While the marketer in me appreciated the graphics, the architect scoffed at the design. Rigid scaffolding hadn’t been used in ten years. Nano-molec supports gave facility managers infinitely more flexibility when reconfiguring space. And, while war ships still used ice-covered hulls to protect against laser weaponry, the shear mass of the stuff would make the station unmaneuverable. The whole thing looked like a historical hobbyist had designed it.

So, you can imagine my utter delight when I looked down at the plaque to read “Future Design for Kyoto Seven, Bernard Croix, Under and Young, Ltd.”



Somehow, I managed to be half a station away when it was time to meet Mattie. I took an express to the Rock Hound and rushed in, ready to apologize.

Not that I needed to. She held court in a reserved nook, half-filled with people. She waved from across the room and continued her conversation with a man I didn’t know. But, as I looked around, I recognized many of the other faces. Gwen, whom I’d known since we were four, was talking to Zach, giggling violently every time he said anything. Griff stood guard over the beer pitchers. Yasmin, daughter of an old, former family friend, sat at a table with a young boy.

I took advantage of the noise and chaos to collect myself. I’d seen Griff shortly after college, but the others had been lost to me with the move when I was fourteen. Waves of memories flooded through the room. Cutting class with Gwen. Late nights singing to the pod-players with Yasmin while our mothers drank cocktails downstairs. My first kiss with Griff.

Yasmin introduced me to her son. Zach continued his strange habit of never actually looking at anyone while making sarcastic remarks that sent Gwen into hysterics. Griff gave me condolences for my grandmother’s death four years before. Mattie stayed at the back of the room, always keeping a table between her and the rest of the crowd. Her sharp cackle punctuated the loud din as she made counter-remarks to Zach or reminded Gwen about someone who wasn’t there.

After about two hours, the conversations around me dissolved into unintelligible chatter. The people in the room drew into tighter focus. Griff’s morose depression. Zach’s desperate need for validation. Mattie’s grasping at attention. It occurred to me that the entire time I’d been there, no one had asked me anything beyond where I was currently living.

I excused myself, claiming fatigue. Mattie thanked me for coming and told me to keep in touch. She sounded more worried that her party was shrinking than anything else. Gwen’s goodbyes seemed more heartfelt, if equally vague.

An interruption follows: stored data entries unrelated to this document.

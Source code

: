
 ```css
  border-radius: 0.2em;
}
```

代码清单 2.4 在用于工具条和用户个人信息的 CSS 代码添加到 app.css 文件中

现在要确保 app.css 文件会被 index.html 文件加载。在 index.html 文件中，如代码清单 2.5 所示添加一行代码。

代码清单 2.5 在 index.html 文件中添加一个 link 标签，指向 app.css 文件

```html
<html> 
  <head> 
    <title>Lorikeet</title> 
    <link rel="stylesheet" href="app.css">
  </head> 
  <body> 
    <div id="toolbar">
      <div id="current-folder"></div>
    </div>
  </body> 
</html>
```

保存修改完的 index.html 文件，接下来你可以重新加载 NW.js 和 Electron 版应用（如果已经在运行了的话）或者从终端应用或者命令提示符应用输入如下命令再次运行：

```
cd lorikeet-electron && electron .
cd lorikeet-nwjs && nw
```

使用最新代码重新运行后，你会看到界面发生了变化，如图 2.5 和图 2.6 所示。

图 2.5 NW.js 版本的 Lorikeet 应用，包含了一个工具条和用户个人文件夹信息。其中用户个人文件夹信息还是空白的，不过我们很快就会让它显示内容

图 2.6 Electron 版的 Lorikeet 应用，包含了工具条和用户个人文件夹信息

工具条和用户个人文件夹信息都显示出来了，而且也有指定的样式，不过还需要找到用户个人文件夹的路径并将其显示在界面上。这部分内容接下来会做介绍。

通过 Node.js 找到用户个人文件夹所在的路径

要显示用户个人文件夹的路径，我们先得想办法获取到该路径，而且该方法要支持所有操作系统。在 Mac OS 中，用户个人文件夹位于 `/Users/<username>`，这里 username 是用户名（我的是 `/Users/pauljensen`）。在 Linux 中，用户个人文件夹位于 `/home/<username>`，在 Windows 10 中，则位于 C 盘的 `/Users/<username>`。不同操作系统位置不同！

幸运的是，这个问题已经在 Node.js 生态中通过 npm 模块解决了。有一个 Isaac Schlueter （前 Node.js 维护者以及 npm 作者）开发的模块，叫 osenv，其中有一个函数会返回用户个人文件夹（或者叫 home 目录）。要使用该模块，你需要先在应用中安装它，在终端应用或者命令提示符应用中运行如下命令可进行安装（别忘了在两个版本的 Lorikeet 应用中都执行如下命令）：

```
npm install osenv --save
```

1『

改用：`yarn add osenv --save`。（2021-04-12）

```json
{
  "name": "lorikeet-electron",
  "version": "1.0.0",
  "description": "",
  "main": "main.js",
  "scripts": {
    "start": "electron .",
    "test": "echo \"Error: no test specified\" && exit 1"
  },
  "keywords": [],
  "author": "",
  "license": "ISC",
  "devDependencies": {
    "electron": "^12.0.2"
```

I found a dark corner at the bar and asked the bar-bot for a coffee. It returned with a thermal mug and an array of flavorings.

“Reunion?” it asked.

“Impromptu,” I said.

“What brings you to the station?”

I looked at it for the first time. Its vaguely humanoid shell combined a hodge-podge of components from the last hundred years. Crassion-era optic sensors mixed with what appeared to be an authentic Iridium chestplate. The epaulets on its shoulders could barely hold the number of algor-patches it’d accumulated. In the center of the left one was the ribbon for counseling—practical skill for a bar keeper.

Still, I didn’t think I was so far gone as to have to confide in a robot.

“Business,” I said, squirting a shot of cinnamon into my coffee.

“What do you do?”

Nosy little bugger.

“I’m an architect.”

I could have sworn I saw it roll its optic sensors.

“Oh. You should have designed the new Kyoto Seven. The plan they chose is…unfortunate.”

I honestly didn’t know whether to be puzzled that it “cared,” gratified that it expected my work to be better, or puzzled that I felt gratified.

It picked up a glass and wiped it with a cloth. “What have you designed?”

What would a mech droid on the far end of nowhere have heard of? “I redesigned the interior of the Marshal of Ceti Upton’s personal shuttle. That’s probably the biggest thing.”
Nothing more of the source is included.